Data Mining Applications

Data Mining Applications: As we already know, Data Mining is very useful and beneficial as we can dig deeper into the data so as to explore more about it and understand all of this in more detail. Data Mining is popularly and widely used in many different areas. In this section, we will discuss in detail as to where we can use the Data Mining.

Listed below are the areas where Data Mining is very popular/famous.

Data Mining Applications

Let us know and understand each one of them separately in detail in order to know why and how we can use Data Mining in different fields as given above:

Education

Education and Data Mining can be called as two terms which we are most definitely going to hear a lot in the future and even today we hear those two terms together many times. The main motive and the goal of Educational Data Mining (EDM) is to retrieve or discover the knowledge of the data originating from the Environment which is Educational. There are several other motives/goals behind Education Data Mining such as studying and taking into account the effects of educational support, advancing on the scientific knowledge about learning and so on. Moreover, Educational Data Mining can be used for the purpose of taking accurate decisions and predicting the results of a student faster.

Fraud Detection

We lose a lot of money every year like billions of dollars because of the actions of frauds we see. The methods that we have been using for years in order to reduce fraud are nothing but time consuming and very difficult to understand.
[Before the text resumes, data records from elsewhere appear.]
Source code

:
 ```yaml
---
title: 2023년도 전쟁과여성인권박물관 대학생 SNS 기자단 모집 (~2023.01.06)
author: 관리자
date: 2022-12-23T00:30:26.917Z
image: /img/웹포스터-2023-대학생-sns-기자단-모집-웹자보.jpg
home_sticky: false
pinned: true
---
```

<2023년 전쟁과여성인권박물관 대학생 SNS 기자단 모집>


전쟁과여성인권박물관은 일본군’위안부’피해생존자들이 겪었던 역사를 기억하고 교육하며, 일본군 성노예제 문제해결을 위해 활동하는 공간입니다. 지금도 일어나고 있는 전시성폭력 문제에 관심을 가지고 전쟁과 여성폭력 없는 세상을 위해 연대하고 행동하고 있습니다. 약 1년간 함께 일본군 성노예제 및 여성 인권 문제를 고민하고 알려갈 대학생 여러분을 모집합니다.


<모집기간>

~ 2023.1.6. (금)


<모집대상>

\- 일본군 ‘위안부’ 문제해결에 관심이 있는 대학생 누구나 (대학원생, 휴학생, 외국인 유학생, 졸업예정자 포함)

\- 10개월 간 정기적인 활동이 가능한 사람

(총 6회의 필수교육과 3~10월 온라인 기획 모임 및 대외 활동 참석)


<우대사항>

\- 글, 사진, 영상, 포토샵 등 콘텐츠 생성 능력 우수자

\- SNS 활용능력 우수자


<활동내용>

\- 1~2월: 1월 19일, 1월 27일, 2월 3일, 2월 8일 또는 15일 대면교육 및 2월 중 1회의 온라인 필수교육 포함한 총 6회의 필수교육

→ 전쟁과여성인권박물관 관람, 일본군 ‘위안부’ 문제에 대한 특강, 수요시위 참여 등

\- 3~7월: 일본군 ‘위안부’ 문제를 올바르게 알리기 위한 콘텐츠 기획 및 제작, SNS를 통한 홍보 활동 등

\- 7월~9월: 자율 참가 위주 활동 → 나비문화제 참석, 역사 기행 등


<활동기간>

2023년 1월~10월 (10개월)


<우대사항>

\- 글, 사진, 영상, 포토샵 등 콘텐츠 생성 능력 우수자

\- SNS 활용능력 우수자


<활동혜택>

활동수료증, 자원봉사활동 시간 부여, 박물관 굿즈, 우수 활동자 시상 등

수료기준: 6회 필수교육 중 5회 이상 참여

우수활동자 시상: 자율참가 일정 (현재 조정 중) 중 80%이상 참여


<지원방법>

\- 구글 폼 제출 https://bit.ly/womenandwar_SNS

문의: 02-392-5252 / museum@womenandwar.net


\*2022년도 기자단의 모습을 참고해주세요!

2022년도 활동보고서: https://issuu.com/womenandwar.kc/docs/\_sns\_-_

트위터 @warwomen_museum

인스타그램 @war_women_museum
With the introduction to Data mining, we are well aided in providing significant/relevant patterns and changing/modifying the data into information that is valid and useful at the same time.  According to the experts, the ideal and faultless fraud detection system has to always protect information (whether confidential or not) of all the users.

Financial Banking

As we have discussed in the previous point that Fraud is very likely to happen in case if we continue using the traditional and conventional methods of Fraud Detection. Similar is the case with Financial Banking. As we all are aware of the fact that computerized banking is almost everywhere these days. There is a huge data generated on the daily basis. In these cases, Data mining can be proven extremely beneficial and applicable to solve or figure out the problems that are faced in banking and financial departments. We can do that by searching for patterns, correlations and other important information in the data of business and the prices in the market that are not straight away evident/obvious to the experts of these departments. The size of the data generated is very large or that were generated very quickly.

Corporate Surveillance

Corporate surveillance, in simpler words can be defined as the process of observing an individual or a group’s behavior as depicted by a corporation. The data that is being collected is frequently the data that are being used for the sole purpose of marketing or selling that to other corporations, but the data also has to be commonly shared with the government agencies. It can also be used for the businesses so as to adapt the need of the products that are required or suitable to their customers. The data can also be used for the purpose of direct marketing, for instance the advertisements on Google, Facebook, Yahoo, Instagram and others where the advertisements are generally intended for the users of these search engines. This process takes place by analyzing a user’s search history, emails, and other information like that.

Research Analysis

It has been proven many times that the methods of research are constantly being changed. As a matter of fact, it is very much evident since a very long time, that we have observed revolutionary changes/modifications in the field of research. Data mining is beneficial as it cleans the data, and pre-processes the data. The researchers are able to find the similar data from the database that will bring the changes in the field of research.

Retail Industry

Data Mining is very beneficial and an apparent great application in the Industry of Retail. There are a number of reasons why it is beneficial such as it gathers a substantial amount of data on the basis of on sales, purchasing history of a customer, the goods that were transported, daily consumption and daily services. In the Industry of Retail, the quantity of data that are gathered continually expands because of the increasing ease, availability and popularity.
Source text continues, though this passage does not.